(Extracted data entries)
▼

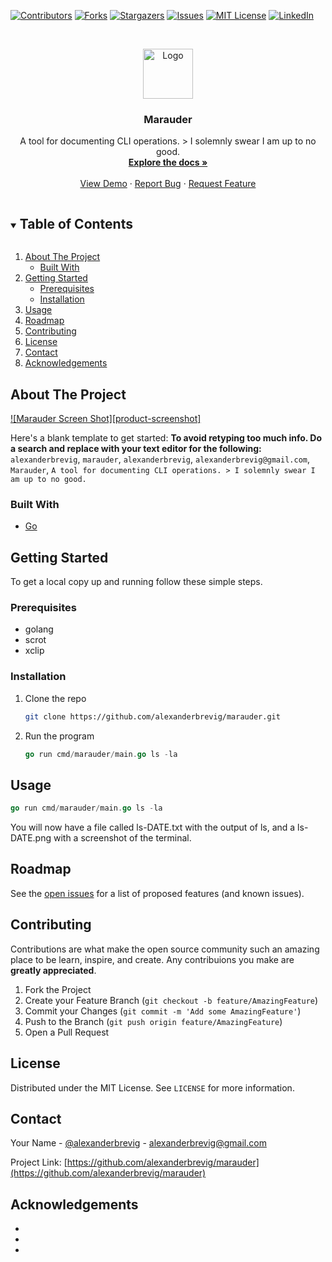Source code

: <!-- PROJECT SHIELDS -->
<!--
*** I'm using markdown "reference style" links for readability.
*** Reference links are enclosed in brackets [ ] instead of parentheses ( ).
*** See the bottom of this document for the declaration of the reference variables
*** for contributors-url, forks-url, etc. This is an optional, concise syntax you may use.
*** https://www.markdownguide.org/basic-syntax/#reference-style-links
-->
[![Contributors][contributors-shield]][contributors-url]
[![Forks][forks-shield]][forks-url]
[![Stargazers][stars-shield]][stars-url]
[![Issues][issues-shield]][issues-url]
[![MIT License][license-shield]][license-url]
[![LinkedIn][linkedin-shield]][linkedin-url]



<!-- PROJECT LOGO -->
<br />
<p align="center">
  <a href="https://github.com/alexanderbrevig/marauder">
    <img src="images/logo.png" alt="Logo" width="80" height="80">
  </a>

  <h3 align="center">Marauder</h3>

  <p align="center">
    A tool for documenting CLI operations. > I solemnly swear I am up to no good.
    <br />
    <a href="https://github.com/alexanderbrevig/marauder"><strong>Explore the docs »</strong></a>
    <br />
    <br />
    <a href="https://github.com/alexanderbrevig/marauder">View Demo</a>
    ·
    <a href="https://github.com/alexanderbrevig/marauder/issues">Report Bug</a>
    ·
    <a href="https://github.com/alexanderbrevig/marauder/issues">Request Feature</a>
  </p>
</p>



<!-- TABLE OF CONTENTS -->
<details open="open">
  <summary><h2 style="display: inline-block">Table of Contents</h2></summary>
  <ol>
    <li>
      <a href="#about-the-project">About The Project</a>
      <ul>
        <li><a href="#built-with">Built With</a></li>
      </ul>
    </li>
    <li>
      <a href="#getting-started">Getting Started</a>
      <ul>
        <li><a href="#prerequisites">Prerequisites</a></li>
        <li><a href="#installation">Installation</a></li>
      </ul>
    </li>
    <li><a href="#usage">Usage</a></li>
    <li><a href="#roadmap">Roadmap</a></li>
    <li><a href="#contributing">Contributing</a></li>
    <li><a href="#license">License</a></li>
    <li><a href="#contact">Contact</a></li>
    <li><a href="#acknowledgements">Acknowledgements</a></li>
  </ol>
</details>



<!-- ABOUT THE PROJECT -->
## About The Project

[![Marauder Screen Shot][product-screenshot]](https://example.com)

Here's a blank template to get started:
**To avoid retyping too much info. Do a search and replace with your text editor for the following:**
`alexanderbrevig`, `marauder`, `alexanderbrevig`, `alexanderbrevig@gmail.com`, `Marauder`, `A tool for documenting CLI operations. > I solemnly swear I am up to no good.`


### Built With

* [Go](https://golang.org/)


<!-- GETTING STARTED -->
## Getting Started

To get a local copy up and running follow these simple steps.

### Prerequisites

* golang
* scrot
* xclip

### Installation

1. Clone the repo
   ```sh
   git clone https://github.com/alexanderbrevig/marauder.git
   ```
2. Run the program
   ```go
   go run cmd/marauder/main.go ls -la
   ```


<!-- USAGE EXAMPLES -->
## Usage

   ```go
   go run cmd/marauder/main.go ls -la
   ```

You will now have a file called ls-DATE.txt with the output of ls, and a ls-DATE.png with a screenshot of the terminal.


<!-- ROADMAP -->
## Roadmap

See the [open issues](https://github.com/alexanderbrevig/marauder/issues) for a list of proposed features (and known issues).



<!-- CONTRIBUTING -->
## Contributing

Contributions are what make the open source community such an amazing place to be learn, inspire, and create. Any contribuions you make are **greatly appreciated**.

1. Fork the Project
2. Create your Feature Branch (`git checkout -b feature/AmazingFeature`)
3. Commit your Changes (`git commit -m 'Add some AmazingFeature'`)
4. Push to the Branch (`git push origin feature/AmazingFeature`)
5. Open a Pull Request



<!-- LICENSE -->
## License

Distributed under the MIT License. See `LICENSE` for more information.



<!-- CONTACT -->
## Contact

Your Name - [@alexanderbrevig](https://twitter.com/alexanderbrevig) - alexanderbrevig@gmail.com

Project Link: [https://github.com/alexanderbrevig/marauder](https://github.com/alexanderbrevig/marauder)



<!-- ACKNOWLEDGEMENTS -->
## Acknowledgements

* []()
* []()
* []()





<!-- MARKDOWN LINKS & IMAGES -->
<!-- https://www.markdownguide.org/basic-syntax/#reference-style-links -->
[contributors-shield]: https://img.shields.io/github/contributors/alexanderbrevig/marauder.svg?style=for-the-badge
[contributors-url]: https://github.com/alexanderbrevig/marauder/graphs/contributors
[forks-shield]: https://img.shields.io/github/forks/alexanderbrevig/marauder.svg?style=for-the-badge
[forks-url]: https://github.com/alexanderbrevig/marauder/network/members
[stars-shield]: https://img.shields.io/github/stars/alexanderbrevig/marauder.svg?style=for-the-badge
[stars-url]: https://github.com/alexanderbrevig/marauder/stargazers
[issues-shield]: https://img.shields.io/github/issues/alexanderbrevig/marauder.svg?style=for-the-badge
[issues-url]: https://github.com/alexanderbrevig/marauder/issues
[license-shield]: https://img.shields.io/github/license/alexanderbrevig/marauder.svg?style=for-the-badge
[license-url]: https://github.com/alexanderbrevig/marauder/blob/master/LICENSE.txt
[linkedin-shield]: https://img.shields.io/badge/-LinkedIn-black.svg?style=for-the-badge&logo=linkedin&colorB=555
[linkedin-url]: https://linkedin.com/in/alexanderbrevig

▲

• **What is being asked**: Of the entries above, repeat exactly the lines from the line with "### Installation" through the line with "2. Create your", both of them included.

• **Written response**:
### Installation

1. Clone the repo
   ```sh
   git clone https://github.com/alexanderbrevig/marauder.git
   ```
2. Run the program
   ```go
   go run cmd/marauder/main.go ls -la
   ```


<!-- USAGE EXAMPLES -->
## Usage

   ```go
   go run cmd/marauder/main.go ls -la
   ```

You will now have a file called ls-DATE.txt with the output of ls, and a ls-DATE.png with a screenshot of the terminal.


<!-- ROADMAP -->
## Roadmap

See the [open issues](https://github.com/alexanderbrevig/marauder/issues) for a list of proposed features (and known issues).



<!-- CONTRIBUTING -->
## Contributing

Contributions are what make the open source community such an amazing place to be learn, inspire, and create. Any contribuions you make are **greatly appreciated**.

1. Fork the Project
2. Create your Feature Branch (`git checkout -b feature/AmazingFeature`)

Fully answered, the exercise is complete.